Assessment of an ECG for acute ischemia in association with a conduction defect (ie, LBBB, RBBB) is often challenging. That said — much of the time, such assessment can be made in time-efficient fashion with attention to a number of specific features. Today’s case illustrates the application of some of these features.

  • For clarity in Figure-1 — I’ve reproduced and have labeled the initial ECG in today’s case.

= = = = = = = = = = = = = = = = = = = =

Today’s Initial ECG:

As per Dr. Smith — today’s patient is a 70-something year old woman with new CP (Chest Pain), whose initial ECG is shown in Figure-1.

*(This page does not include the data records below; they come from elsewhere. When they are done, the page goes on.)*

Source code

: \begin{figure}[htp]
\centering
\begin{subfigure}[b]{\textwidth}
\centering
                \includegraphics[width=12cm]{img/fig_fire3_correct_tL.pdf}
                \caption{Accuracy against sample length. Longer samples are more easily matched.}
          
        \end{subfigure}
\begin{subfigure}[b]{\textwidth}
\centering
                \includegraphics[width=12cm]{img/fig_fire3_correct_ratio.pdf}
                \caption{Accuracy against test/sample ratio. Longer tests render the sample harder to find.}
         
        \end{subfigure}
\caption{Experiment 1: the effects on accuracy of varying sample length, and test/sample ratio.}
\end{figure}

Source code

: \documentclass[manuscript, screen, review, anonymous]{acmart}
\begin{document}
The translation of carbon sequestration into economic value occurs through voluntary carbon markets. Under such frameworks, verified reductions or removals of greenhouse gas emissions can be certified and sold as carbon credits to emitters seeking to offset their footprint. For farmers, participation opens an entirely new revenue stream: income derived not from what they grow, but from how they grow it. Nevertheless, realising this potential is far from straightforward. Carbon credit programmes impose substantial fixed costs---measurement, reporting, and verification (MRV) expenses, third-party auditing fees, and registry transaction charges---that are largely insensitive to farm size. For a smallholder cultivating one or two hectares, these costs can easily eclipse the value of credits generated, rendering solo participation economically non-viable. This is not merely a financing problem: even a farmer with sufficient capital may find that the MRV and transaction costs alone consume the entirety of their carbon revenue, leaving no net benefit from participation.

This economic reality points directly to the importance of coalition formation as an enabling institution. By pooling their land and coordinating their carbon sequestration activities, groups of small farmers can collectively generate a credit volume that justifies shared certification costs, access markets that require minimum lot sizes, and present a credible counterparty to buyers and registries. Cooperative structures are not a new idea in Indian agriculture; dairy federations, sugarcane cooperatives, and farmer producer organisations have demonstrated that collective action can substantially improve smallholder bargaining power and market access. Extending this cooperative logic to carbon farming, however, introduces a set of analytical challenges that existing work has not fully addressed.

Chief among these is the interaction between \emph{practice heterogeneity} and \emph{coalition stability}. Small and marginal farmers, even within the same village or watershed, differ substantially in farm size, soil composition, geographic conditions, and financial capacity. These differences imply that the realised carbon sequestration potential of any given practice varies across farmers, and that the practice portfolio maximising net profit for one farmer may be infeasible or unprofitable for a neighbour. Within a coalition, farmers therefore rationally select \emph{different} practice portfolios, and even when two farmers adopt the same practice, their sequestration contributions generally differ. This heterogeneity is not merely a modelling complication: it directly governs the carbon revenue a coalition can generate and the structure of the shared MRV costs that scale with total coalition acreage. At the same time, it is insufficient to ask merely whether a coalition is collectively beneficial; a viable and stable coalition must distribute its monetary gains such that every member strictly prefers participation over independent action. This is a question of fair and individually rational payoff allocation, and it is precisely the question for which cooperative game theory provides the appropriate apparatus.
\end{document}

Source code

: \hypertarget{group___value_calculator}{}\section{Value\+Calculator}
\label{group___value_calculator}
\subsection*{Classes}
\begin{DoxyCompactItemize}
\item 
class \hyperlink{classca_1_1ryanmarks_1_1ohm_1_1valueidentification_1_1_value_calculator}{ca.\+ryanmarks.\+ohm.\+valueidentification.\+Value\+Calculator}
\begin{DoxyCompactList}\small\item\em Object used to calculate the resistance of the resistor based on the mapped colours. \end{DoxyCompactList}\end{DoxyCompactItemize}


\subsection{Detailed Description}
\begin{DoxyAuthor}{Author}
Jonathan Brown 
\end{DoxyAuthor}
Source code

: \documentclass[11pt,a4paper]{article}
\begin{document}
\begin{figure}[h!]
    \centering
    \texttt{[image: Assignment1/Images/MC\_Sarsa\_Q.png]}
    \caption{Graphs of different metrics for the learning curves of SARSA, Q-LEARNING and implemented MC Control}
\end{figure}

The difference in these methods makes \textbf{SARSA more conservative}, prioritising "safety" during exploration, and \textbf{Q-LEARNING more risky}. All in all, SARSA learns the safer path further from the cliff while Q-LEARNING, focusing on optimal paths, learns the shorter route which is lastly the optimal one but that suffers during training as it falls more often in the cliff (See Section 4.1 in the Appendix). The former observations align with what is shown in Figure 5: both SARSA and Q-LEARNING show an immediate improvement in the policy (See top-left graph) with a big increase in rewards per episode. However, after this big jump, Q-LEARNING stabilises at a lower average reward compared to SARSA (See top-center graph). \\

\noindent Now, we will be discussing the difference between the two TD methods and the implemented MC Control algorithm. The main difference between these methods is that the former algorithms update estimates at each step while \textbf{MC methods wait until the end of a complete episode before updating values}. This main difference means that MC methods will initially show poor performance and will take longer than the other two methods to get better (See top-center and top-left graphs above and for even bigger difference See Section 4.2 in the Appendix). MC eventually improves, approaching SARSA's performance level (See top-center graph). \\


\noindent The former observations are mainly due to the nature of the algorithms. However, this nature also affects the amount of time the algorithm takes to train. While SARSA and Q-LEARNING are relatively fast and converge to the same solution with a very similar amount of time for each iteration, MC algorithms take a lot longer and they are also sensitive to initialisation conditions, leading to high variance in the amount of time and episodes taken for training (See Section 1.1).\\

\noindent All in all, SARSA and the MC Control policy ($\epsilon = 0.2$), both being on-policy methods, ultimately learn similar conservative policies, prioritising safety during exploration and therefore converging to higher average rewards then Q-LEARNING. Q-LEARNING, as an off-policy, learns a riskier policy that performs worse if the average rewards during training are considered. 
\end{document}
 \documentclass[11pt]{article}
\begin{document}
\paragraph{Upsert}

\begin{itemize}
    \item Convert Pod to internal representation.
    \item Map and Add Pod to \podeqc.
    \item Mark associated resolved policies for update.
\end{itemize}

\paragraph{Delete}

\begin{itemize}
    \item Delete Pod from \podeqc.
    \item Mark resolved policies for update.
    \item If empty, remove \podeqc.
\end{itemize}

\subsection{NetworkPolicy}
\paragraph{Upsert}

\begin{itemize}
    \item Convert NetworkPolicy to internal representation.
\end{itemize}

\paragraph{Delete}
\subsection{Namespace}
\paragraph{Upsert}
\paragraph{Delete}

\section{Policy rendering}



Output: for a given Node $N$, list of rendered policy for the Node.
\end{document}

  • That the rhythm is sinus — is confirmed by the presence of upright P waves with a constant and normal PR interval in lead II.
  • The QRS complex is wide with bifascicular block (RBBB established by the rsR’ in lead V1 — and LAHB established by the predominantly negative QRS complex in the inferior leads).
  • KEY Point: As emphasized in My Comment at the bottom of the page in the April 13, 2020 post, among others — the ST-T wave in lead V1 with RBBB should be oppositely directed to the last QRS deflection. This is seen in Figure-1 (ie, the last QRS deflection is the large upright R’ — with the ST-T wave in lead V1 appropriately negative).
  • But in addition — a similarly oppositely directed ST-T wave should also be seen at least in lead V2, if not also in V3. But instead of ST-T wave depression in lead V2 — there is subtle-but-real ST segment coving and elevation (within the RED rectangle in Figure-1).
  • The RED arrow in neighboring lead V3 highlights ST segment straightening and J-point ST elevation that should not be there!
  • In this context — the ST segment straightening with J-point ST elevation seen in 5 other leads (BLUE arrows in Figure-1) potentially represents an extension of what appears to be hyperacute changes in leads V2 and V3.
  • As per Dr. Smith — the finding of RBBB/LAHB in association with the above described findings in this older patient with new CP — should suggest the possibility of acute LAD OMI until proven otherwise ==> justification to activate the cath lab!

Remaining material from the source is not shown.